この時はせっかくシンガポールまで来たし、次いつ来れるかもわからないし、このぐらいの感覚で観光に出たけれど、これがこの先の人生のものの見方を少し変えてくれた。

思いたったら即行動。普段は面倒くさがりだが、こういう時は何故か自分でもビックリするような行動力を発揮する。
外に出る時のサポーターを装着し、松葉杖をついて、電車とバスを乗り継ぎ観光地を目指した。

マーライオン、マリーナベイサンズ、ラッフルズホテル、ナショナルスタジアム、ホッケンミーを食べ、チキンライスを食べ、ラクサを食べた。

そうやって気を紛らわせていたのだろう。

カフェを巡ったり、ショッピングセンターやスーパーマーケットに行ってみたり。

外に出ると、人の優しさを知った
松葉杖をついた僕に席を譲ってくれたり、バスの運転手にわざわざ降りるところを伝えておいてくれたり。食事を席まで運んでくれたり、エレベーターで一緒になった子供が足を踏まないようにそーっと入ってくれたり。

外の空気を吸い、人の優しさに触れていくうちに僕の気持ちもどんどんと前向きになっていった。

学生の頃はサッカーに賭けて生きてきたからこそ、それを失った時の代償は予想以上に大きかった。2、3日はこの世の終わりみたいな考え方もしていた。

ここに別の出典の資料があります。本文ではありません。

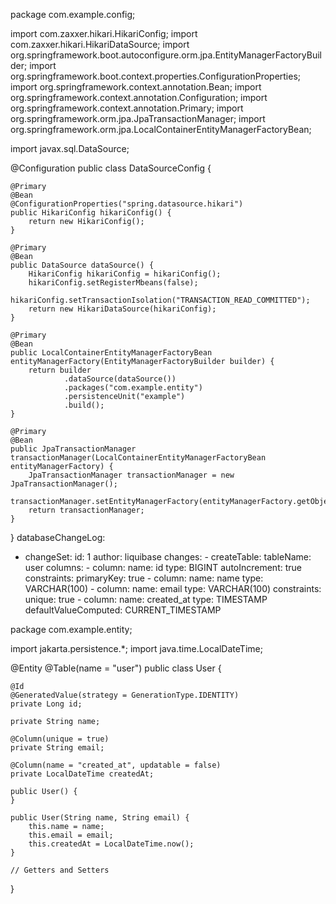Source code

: package com.example.config;

import com.zaxxer.hikari.HikariConfig;
import com.zaxxer.hikari.HikariDataSource;
import org.springframework.boot.autoconfigure.orm.jpa.EntityManagerFactoryBuilder;
import org.springframework.boot.context.properties.ConfigurationProperties;
import org.springframework.context.annotation.Bean;
import org.springframework.context.annotation.Configuration;
import org.springframework.context.annotation.Primary;
import org.springframework.orm.jpa.JpaTransactionManager;
import org.springframework.orm.jpa.LocalContainerEntityManagerFactoryBean;

import javax.sql.DataSource;

@Configuration
public class DataSourceConfig {

    @Primary
    @Bean
    @ConfigurationProperties("spring.datasource.hikari")
    public HikariConfig hikariConfig() {
        return new HikariConfig();
    }

    @Primary
    @Bean
    public DataSource dataSource() {
        HikariConfig hikariConfig = hikariConfig();
        hikariConfig.setRegisterMbeans(false);
        hikariConfig.setTransactionIsolation("TRANSACTION_READ_COMMITTED");
        return new HikariDataSource(hikariConfig);
    }

    @Primary
    @Bean
    public LocalContainerEntityManagerFactoryBean entityManagerFactory(EntityManagerFactoryBuilder builder) {
        return builder
                .dataSource(dataSource())
                .packages("com.example.entity")
                .persistenceUnit("example")
                .build();
    }

    @Primary
    @Bean
    public JpaTransactionManager transactionManager(LocalContainerEntityManagerFactoryBean entityManagerFactory) {
        JpaTransactionManager transactionManager = new JpaTransactionManager();
        transactionManager.setEntityManagerFactory(entityManagerFactory.getObject());
        return transactionManager;
    }
}
databaseChangeLog:
  - changeSet:
      id: 1
      author: liquibase
      changes:
        - createTable:
            tableName: user
            columns:
              - column:
                  name: id
                  type: BIGINT
                  autoIncrement: true
                  constraints:
                    primaryKey: true
              - column:
                  name: name
                  type: VARCHAR(100)
              - column:
                  name: email
                  type: VARCHAR(100)
                  constraints:
                    unique: true
              - column:
                  name: created_at
                  type: TIMESTAMP
                  defaultValueComputed: CURRENT_TIMESTAMP

package com.example.entity;

import jakarta.persistence.*;
import java.time.LocalDateTime;

@Entity
@Table(name = "user")
public class User {

    @Id
    @GeneratedValue(strategy = GenerationType.IDENTITY)
    private Long id;

    private String name;

    @Column(unique = true)
    private String email;

    @Column(name = "created_at", updatable = false)
    private LocalDateTime createdAt;

    public User() {
    }

    public User(String name, String email) {
        this.name = name;
        this.email = email;
        this.createdAt = LocalDateTime.now();
    }

    // Getters and Setters
}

でも一歩外にでたら、色んな人生があることを知り、人の優しさや親切に触れて、人生まだまだこれからだなと思うようになった。

サッカー人生が終わっても、僕の人生はまだ終わっていない

サッカーを通して狭まくなっていた自分の視野を、サッカーがまた広げてくれた瞬間だった。

帰国の時がやってきた。
お世話になったコーディネーターの方に空港まで送っていただき、色んな話をした。
その中で、監督が怪我が治ったらまた練習に参加しにおいでと言ってくれていたことを伝え聞いた。

契約することの難しさはトライアルの日々で痛感していたけれど、その言葉は素直に嬉しかった。

挑戦して良かった。一歩踏み出してみて良かった。
この時人生ではじめて心の底からそう感じた。

サッカーで生きるということの厳しさと楽しさを知り、外の世界を知り、人の優しさを知った。おまけに足の激痛とギブスに松葉杖までお土産にもらい、僕は飛行機に乗り込んだ。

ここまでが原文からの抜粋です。